An eye-catching phenomenon was witnessed during China's president Xi Jinping's European tour in March, where he attended three events respectively on contract signing between Chinese automobile enterprises and their European trade partners.
It is unprecedented for a top Chinese government leader to witness the signing of three different cooperation agreements between Chinese and foreign automobile companies within four days, in Paris and Berlin separately, reported China Economic Net.
From collaboration programs involving China's three largest automobile groups - the FAW Group, SAIC Motor and Dongfeng Motor - it is obvious that China's automobile industry is attempting to meld into the global automobile network, said the report.
The first of the three cooperation agreements was between Dongfeng Motor and PSA Peugeot Citroen, a French multinational automobile maker, which was signed on March 26 in Paris.
Dongfeng purchased 14% of PSA shares for ?800 million (US$1.1 billion).
On March 28, the Beijing Automobile Group signed a strategic cooperation agreement with Daimler AG in Berlin.

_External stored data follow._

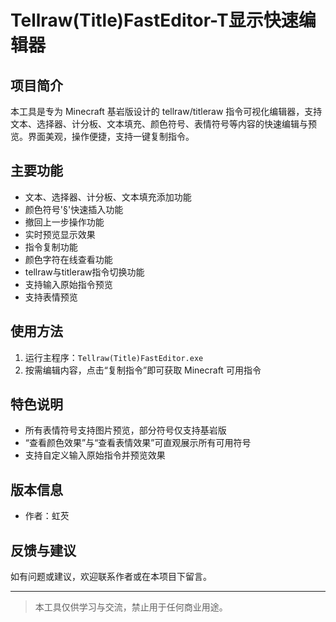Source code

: # Tellraw(Title)FastEditor-T显示快速编辑器

## 项目简介
本工具是专为 Minecraft 基岩版设计的 tellraw/titleraw 指令可视化编辑器，支持文本、选择器、计分板、文本填充、颜色符号、表情符号等内容的快速编辑与预览。界面美观，操作便捷，支持一键复制指令。

## 主要功能
- 文本、选择器、计分板、文本填充添加功能
- 颜色符号'§'快速插入功能
- 撤回上一步操作功能
- 实时预览显示效果
- 指令复制功能
- 颜色字符在线查看功能
- tellraw与titleraw指令切换功能
- 支持输入原始指令预览
- 支持表情预览

## 使用方法
1. 运行主程序：`Tellraw(Title)FastEditor.exe`
2. 按需编辑内容，点击“复制指令”即可获取 Minecraft 可用指令

## 特色说明
- 所有表情符号支持图片预览，部分符号仅支持基岩版
- “查看颜色效果”与“查看表情效果”可直观展示所有可用符号
- 支持自定义输入原始指令并预览效果

## 版本信息
- 作者：虹芡

## 反馈与建议
如有问题或建议，欢迎联系作者或在本项目下留言。

---

> 本工具仅供学习与交流，禁止用于任何商业用途。
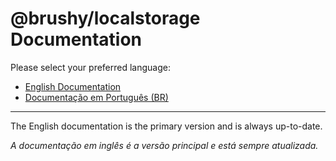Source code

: # @brushy/localstorage Documentation

Please select your preferred language:

- [English Documentation](./en/README.md)
- [Documentação em Português (BR)](./pt-br/README.md)

---

The English documentation is the primary version and is always up-to-date.

_A documentação em inglês é a versão principal e está sempre atualizada._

The accord centered around spending a billion euros to double Beijing Mercedes output to 200,000 vehicles by 2015.
The next day, Volkswagen signed a joint statement with FAW Group and SAIC Motor in Berlin, pledging to continue its collaboration with its Chinese partners for the development of pioneering technologies and high-efficiency engines, as well as the exploration of new energy resources.
In light of a globalizing world economy, the three agreements reflect the increased importance international companies are attaching to the Chinese market.